Mesures de conservation
Aucune mesure spécifique de gestion ne semble nécessaire pour cette espèce abondante et largement répartie en France. A l’échelle locale, le Loriot peut profiter de mesures de conservation d’espèces menacées, cavernicoles notamment (torcol, chevêche, petit-duc, huppe…) pour lesquelles il est souhaitable de maintenir les parcs boisés, les grandes allées d’arbres, les vergers qui lui conviennent également. A l’échelle des écosystèmes, toutes les politiques de gestion des cours d’eau fondée sur la préservation d’un « espace de liberté » - c’est à dire la divagation du cours dans certaines limites - lui sont favorables car elles entretiennent les successions forestières des ripisylves. De même, les politiques de restauration et de protection de berges de cours d’eau à lit non mobile, ayant recours à la plantation d’essences ligneuses locales (bouturages sur fascines par exemple) peuvent à terme produire des habitats favorables à l’espèce. Ces actions pourront être menées prioritairement sur les surfaces où se développent des espèces invasives. Le maintien de bandes herbeuses à proximité de ripisylves, pratiquées ou préconisées pour de nombreuses espèces, gibier ou non, est aussi de nature à maintenir des ressources alimentaires exploitées par le Loriot.
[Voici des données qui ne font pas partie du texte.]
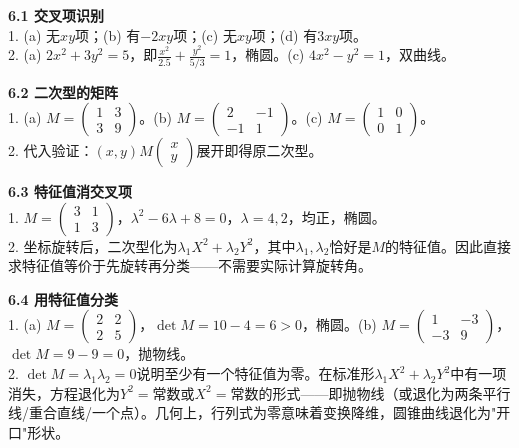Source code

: 
\noindent\textbf{6.1 交叉项识别}\\
1. (a) 无$xy$项；(b) 有$-2xy$项；(c) 无$xy$项；(d) 有$3xy$项。\\
2. (a) $2x^2+3y^2=5$，即$\frac{x^2}{2.5}+\frac{y^2}{5/3}=1$，椭圆。(c) $4x^2-y^2=1$，双曲线。

\noindent\textbf{6.2 二次型的矩阵}\\
1. (a) $M=\begin{pmatrix}1&3\\3&9\end{pmatrix}$。(b) $M=\begin{pmatrix}2&-1\\-1&1\end{pmatrix}$。(c) $M=\begin{pmatrix}1&0\\0&1\end{pmatrix}$。\\
2. 代入验证：$(x,y)M\begin{pmatrix}x\\y\end{pmatrix}$展开即得原二次型。

\noindent\textbf{6.3 特征值消交叉项}\\
1. $M=\begin{pmatrix}3&1\\1&3\end{pmatrix}$，$\lambda^2-6\lambda+8=0$，$\lambda=4,2$，均正，椭圆。\\
2. 坐标旋转后，二次型化为$\lambda_1X^2+\lambda_2Y^2$，其中$\lambda_1,\lambda_2$恰好是$M$的特征值。因此直接求特征值等价于先旋转再分类——不需要实际计算旋转角。

\noindent\textbf{6.4 用特征值分类}\\
1. (a) $M=\begin{pmatrix}2&2\\2&5\end{pmatrix}$，$\det M=10-4=6>0$，椭圆。(b) $M=\begin{pmatrix}1&-3\\-3&9\end{pmatrix}$，$\det M=9-9=0$，抛物线。\\
2. $\det M=\lambda_1\lambda_2=0$说明至少有一个特征值为零。在标准形$\lambda_1X^2+\lambda_2Y^2$中有一项消失，方程退化为$Y^2=\text{常数}$或$X^2=\text{常数}$的形式——即抛物线（或退化为两条平行线/重合直线/一个点）。几何上，行列式为零意味着变换降维，圆锥曲线退化为"开口"形状。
Loriot et changement climatique
Dans le contexte actuel de réchauffement climatique et compte tenu des exigences de cette espèce d’origine tropicale, il pourrait être intéressant de suivre l’évolution de la distribution et de l’abondance aux limites altitudinales actuelles (600 m d’altitude) voire au-delà en région de montagne. Une expansion altitudinale viendrait corroborer l’hypothèse selon laquelle l’expansion latitudinale vers le nord-ouest de l’Europe serait liée à des températures printanières en moyenne plus chaudes. Il est très possible qu’à moyen terme, le Loriot soit un bon indicateur du réchauffement climatique dans notre pays sous réserve de pouvoir s’affranchir des variations d’abondance à court terme qui semblent habituelles chez cette espèce.
Autres oiseaux jaunes
Il est important de ne pas confondre le Loriot d'Europe avec d'autres oiseaux présentant une coloration jaune, notamment :
- Le Tarin des aulnes : Oiseau de la taille d’un Chardonneret élégant, mais au plumage vert, noir et jaune vif. Le mâle a un dos jaune verdâtre peu rayé de sombre, un croupion jaune vif, des ailes noirâtres présentant une large barre jaune vif, une queue noire à bords jaunes, des parties inférieures blanchâtres légèrement striées de gris, une poitrine, un sourcil et des joues jaune vifs, avec une bavette et une calotte noires. La femelle est plus terne que le mâle, et sa calotte n’est pas noire mais gris-verdâtre.
- Le Verdier d’Europe : Reconnaissable à son plumage verdâtre et à sa bande jaune sur les ailes et la queue.
- Le Serin cini : Un tout petit oiseau jaune-vert fortement strié de sombre.